== AIM OF THE TASK ==
Retype only what runs from the beginning of the data through the line with "In HTML houden"; please omit the pictures and keep every line exact.

Collected data
= = =

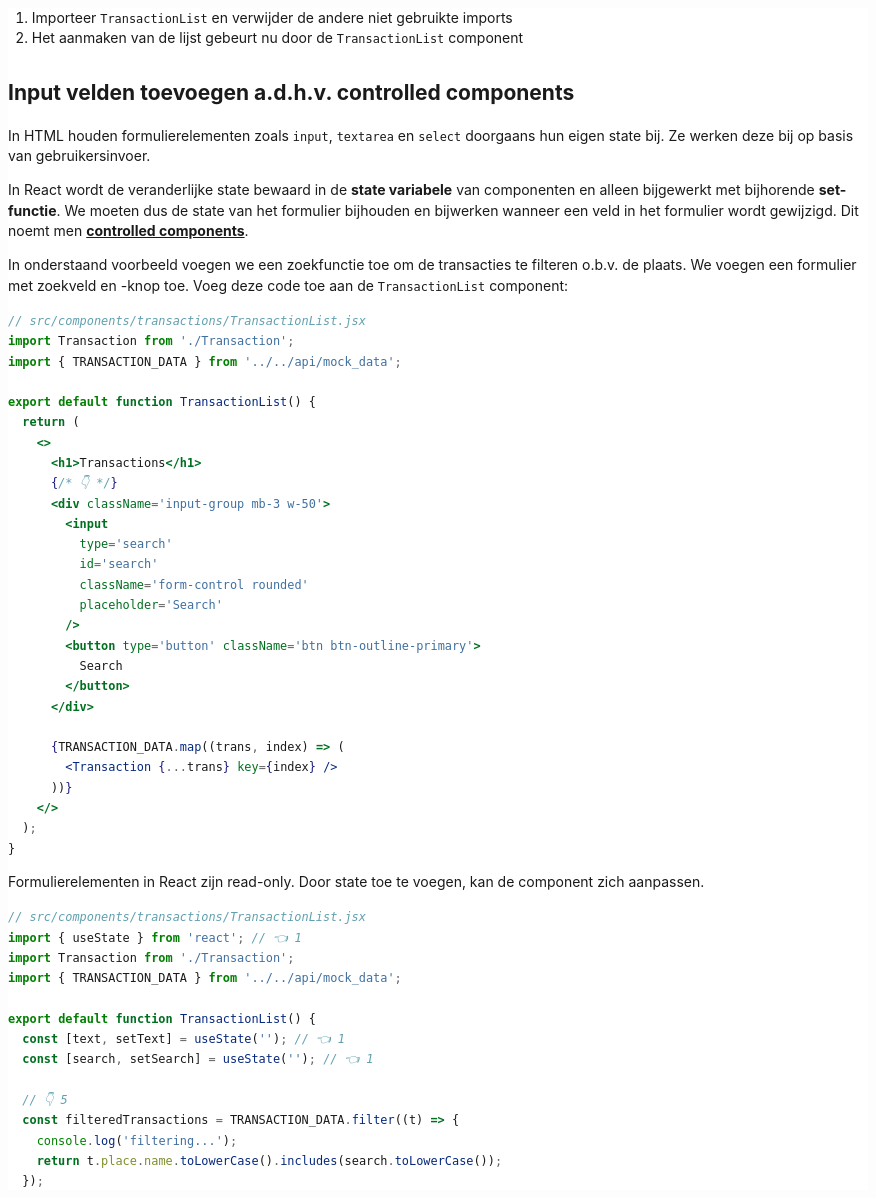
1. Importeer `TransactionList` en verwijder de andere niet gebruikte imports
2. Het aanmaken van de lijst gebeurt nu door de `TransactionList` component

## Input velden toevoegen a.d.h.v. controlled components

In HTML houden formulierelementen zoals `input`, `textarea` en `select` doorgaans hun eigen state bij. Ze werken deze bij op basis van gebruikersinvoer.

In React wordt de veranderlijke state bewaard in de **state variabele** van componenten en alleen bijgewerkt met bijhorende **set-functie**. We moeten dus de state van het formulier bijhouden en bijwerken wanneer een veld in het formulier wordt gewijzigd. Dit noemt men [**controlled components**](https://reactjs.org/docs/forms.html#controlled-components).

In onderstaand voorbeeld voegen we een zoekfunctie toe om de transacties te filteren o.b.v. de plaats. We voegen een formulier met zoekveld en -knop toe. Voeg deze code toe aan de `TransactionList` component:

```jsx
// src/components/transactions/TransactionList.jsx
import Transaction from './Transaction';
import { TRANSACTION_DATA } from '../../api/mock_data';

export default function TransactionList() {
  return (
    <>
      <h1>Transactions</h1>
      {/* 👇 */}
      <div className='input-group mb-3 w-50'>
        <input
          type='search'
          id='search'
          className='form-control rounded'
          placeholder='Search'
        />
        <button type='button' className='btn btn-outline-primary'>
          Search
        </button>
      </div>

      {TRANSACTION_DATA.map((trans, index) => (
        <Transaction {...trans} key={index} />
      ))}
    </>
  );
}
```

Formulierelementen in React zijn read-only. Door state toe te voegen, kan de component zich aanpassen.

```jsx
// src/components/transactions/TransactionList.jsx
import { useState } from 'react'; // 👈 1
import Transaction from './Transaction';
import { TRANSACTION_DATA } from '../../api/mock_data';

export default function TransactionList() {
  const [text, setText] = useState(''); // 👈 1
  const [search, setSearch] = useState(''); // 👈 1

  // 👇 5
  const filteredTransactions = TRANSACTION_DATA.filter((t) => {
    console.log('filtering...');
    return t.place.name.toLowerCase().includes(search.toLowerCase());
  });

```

= = =

== REPLY TO THE EXERCISE ==
1. Importeer `TransactionList` en verwijder de andere niet gebruikte imports
2. Het aanmaken van de lijst gebeurt nu door de `TransactionList` component

## Input velden toevoegen a.d.h.v. controlled components

In HTML houden formulierelementen zoals `input`, `textarea` en `select` doorgaans hun eigen state bij. Ze werken deze bij op basis van gebruikersinvoer.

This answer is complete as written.